France urges Brussels to label nuclear-produced hydrogen ‘green’

According to the Euractiv* website, the French Minister for Energy, Agnès Pannier-Runacher, wrote to the European Commissioner for Energy, Kadri Simson, asking her to include nuclear power in the energy sources for the production of so-called “green” hydrogen.

The website acquired the 5-page letter, which was probably sent by the Commission to organise this “leak” (as announced by Euractiv). The header shows that it was written on September 10 and copied to DG Clima and DG Grow.

In her introduction, Agnès Pannier-Runacher recalled that France has invested “almost 9 billion euros in the framework of the France 2030 plan and the recovery plan.” She then got down to the point, arguing that “only the carbon content of the hydrogen produced counts, not the production vector.” The Minister therefore advocates the notion of “low carbon hydrogen”, which enables “to rapidly enhance all our decarbonised production capacities, in a principle of technological neutrality”.

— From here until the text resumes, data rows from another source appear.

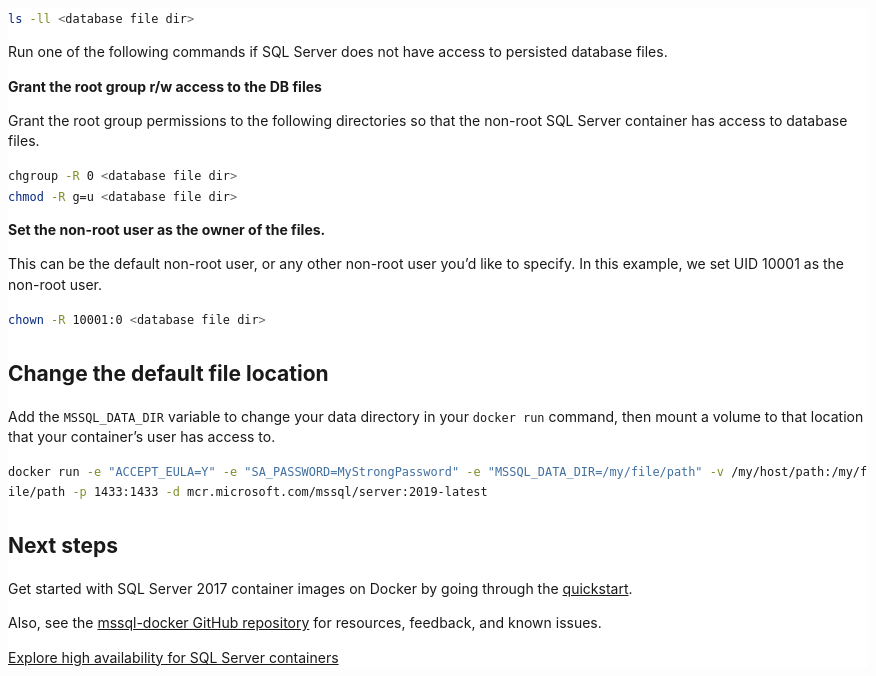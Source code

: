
 ```bash
ls -ll <database file dir>
```

Run one of the following commands if SQL Server does not have access to persisted database files.
 
 
**Grant the root group r/w access to the DB files**

Grant the root group permissions to the following directories so that the non-root SQL Server container has access to database files.
```bash
chgroup -R 0 <database file dir>
chmod -R g=u <database file dir>
```
 
**Set the non-root user as the owner of the files.**

This can be the default non-root user, or any other non-root user you’d like to specify. In this example, we set UID 10001 as the non-root user.
```bash
chown -R 10001:0 <database file dir>
```
 

 
## <a id="changefilelocation"></a> Change the default file location

Add the `MSSQL_DATA_DIR` variable to change your data directory in your `docker run` command, then mount a volume to that location that your container’s user has access to.

```bash
docker run -e "ACCEPT_EULA=Y" -e "SA_PASSWORD=MyStrongPassword" -e "MSSQL_DATA_DIR=/my/file/path" -v /my/host/path:/my/file/path -p 1433:1433 -d mcr.microsoft.com/mssql/server:2019-latest
```


## Next steps

Get started with SQL Server 2017 container images on Docker by going through the [quickstart](quickstart-install-connect-docker.md).

Also, see the [mssql-docker GitHub repository](https://github.com/Microsoft/mssql-docker) for resources, feedback, and known issues.

[Explore high availability for SQL Server containers](sql-server-linux-container-ha-overview.md)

Ms Pannier-Runacher then mentioned the additionality principle**. The latter “does not apply well to countries with an electricity mix that is already largely decarbonised, in which the supply of electricity through the grid must be treated on an equal footing with direct supplies through contracts with renewable sources.” And for good reason: this principle exclusively considers as ‘green’ electricity mixes that contain more than 90% renewable energy. 

The minister is asking the Commission to make a derogation for “largely decarbonised” mixes, such as that of France, which produces only 80g of CO2/MWh. And this is where the term “nuclear electricity” came in. Incidentally, the letter bemoaned the fact that Brussels demands that “no public support be made toward the production of electricity used.” This is a point that Ms Pannier-Runacher considers “counterproductive”, given “the urgent fight against global warming.” She goes back on the matter a little later saying that “it is not justified.” 

She then criticised hydrogen imports, saying that there is a “substantial risk of leakage.” She also wrote that the “economic benefit is not a given.”

Agnès Pannier-Runacher then refered to the Renewable Energy Directive (REDIII), which has since been adopted by the European Parliament. She wrote that not taking low-carbon hydrogen into account would be “an extremely degraded solution for the French authorities “.

Euractiv, which dares to use the term “pro-nuclear lobbying”, has prompted a reaction from the CEO of Hydrogen Europe, Jorgo Chatzimarkakis. He believes that France is “going it alone” and that it is settling into a “dangerous insular position”. He also denounced its stubbornness “not to make its country free for the flow of hydrogen, from Spain to Germany for instance”. This is a reference to the MidCat gas pipeline project between France and Spain, which would eventually provide the necessary infrastructure for the circulation of hydrogen in Europe. While opposing this project, France will ” have no credibility on the matter “, says Mr Chatzimarkakis.

*A pan-European media network specialised in EU policies, founded in 1999. 

**A principle which “consists in avoiding cannibalisation between the use of green electricity for hydrogen production and other uses of renewable electricity”, reminds Euractiv.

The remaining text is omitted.